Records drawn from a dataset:
====

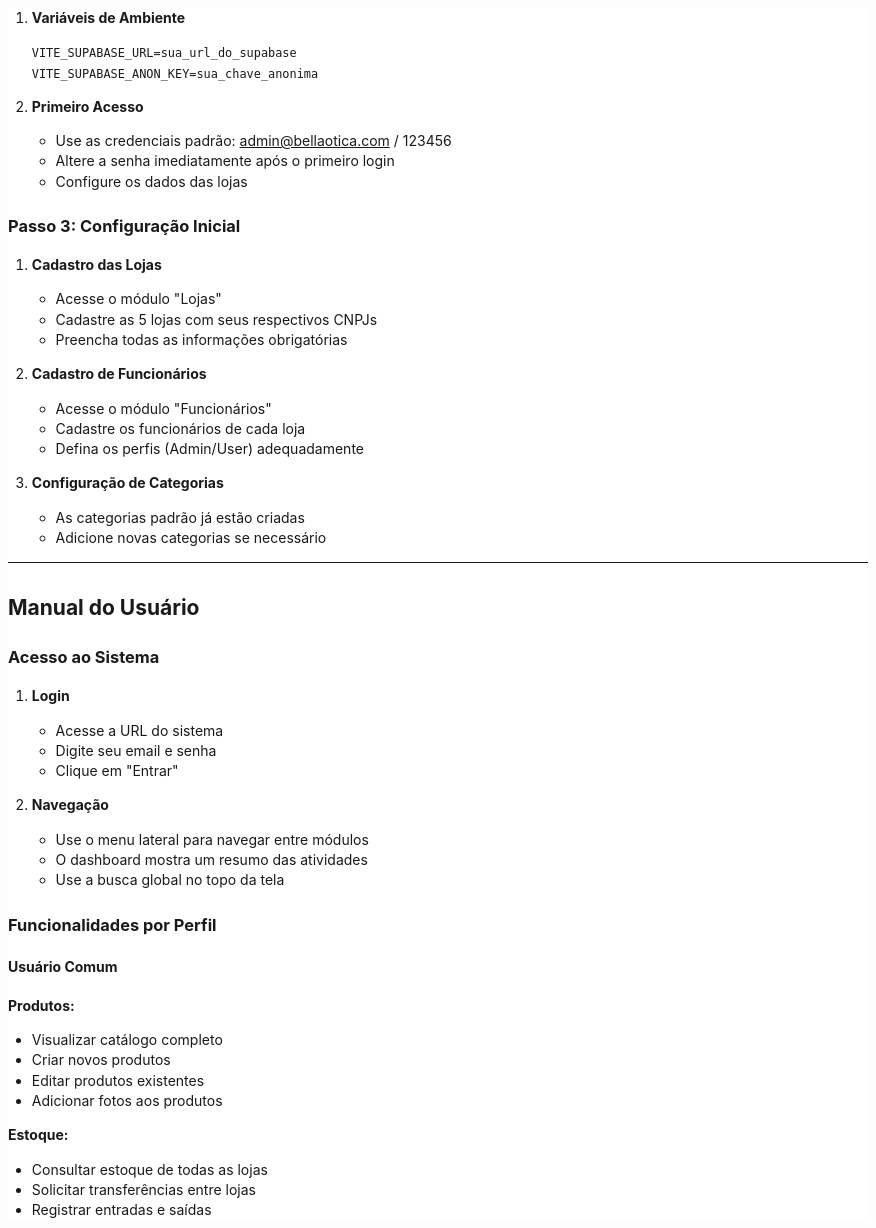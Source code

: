 1. **Variáveis de Ambiente**
   ```env
   VITE_SUPABASE_URL=sua_url_do_supabase
   VITE_SUPABASE_ANON_KEY=sua_chave_anonima
   ```

2. **Primeiro Acesso**
   - Use as credenciais padrão: admin@bellaotica.com / 123456
   - Altere a senha imediatamente após o primeiro login
   - Configure os dados das lojas

### Passo 3: Configuração Inicial

1. **Cadastro das Lojas**
   - Acesse o módulo "Lojas"
   - Cadastre as 5 lojas com seus respectivos CNPJs
   - Preencha todas as informações obrigatórias

2. **Cadastro de Funcionários**
   - Acesse o módulo "Funcionários"
   - Cadastre os funcionários de cada loja
   - Defina os perfis (Admin/User) adequadamente

3. **Configuração de Categorias**
   - As categorias padrão já estão criadas
   - Adicione novas categorias se necessário

---

## Manual do Usuário

### Acesso ao Sistema

1. **Login**
   - Acesse a URL do sistema
   - Digite seu email e senha
   - Clique em "Entrar"

2. **Navegação**
   - Use o menu lateral para navegar entre módulos
   - O dashboard mostra um resumo das atividades
   - Use a busca global no topo da tela

### Funcionalidades por Perfil

#### Usuário Comum

**Produtos:**
- Visualizar catálogo completo
- Criar novos produtos
- Editar produtos existentes
- Adicionar fotos aos produtos

**Estoque:**
- Consultar estoque de todas as lojas
- Solicitar transferências entre lojas
- Registrar entradas e saídas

====

* **WORK ORDER**: Starting at the line that contains "- Use a busca global no topo da tela", copy each line through the last one in the records, exactly, and output nothing else.

* **TASK RESULT**:
   - Use a busca global no topo da tela

### Funcionalidades por Perfil

#### Usuário Comum

**Produtos:**
- Visualizar catálogo completo
- Criar novos produtos
- Editar produtos existentes
- Adicionar fotos aos produtos

**Estoque:**
- Consultar estoque de todas as lojas
- Solicitar transferências entre lojas
- Registrar entradas e saídas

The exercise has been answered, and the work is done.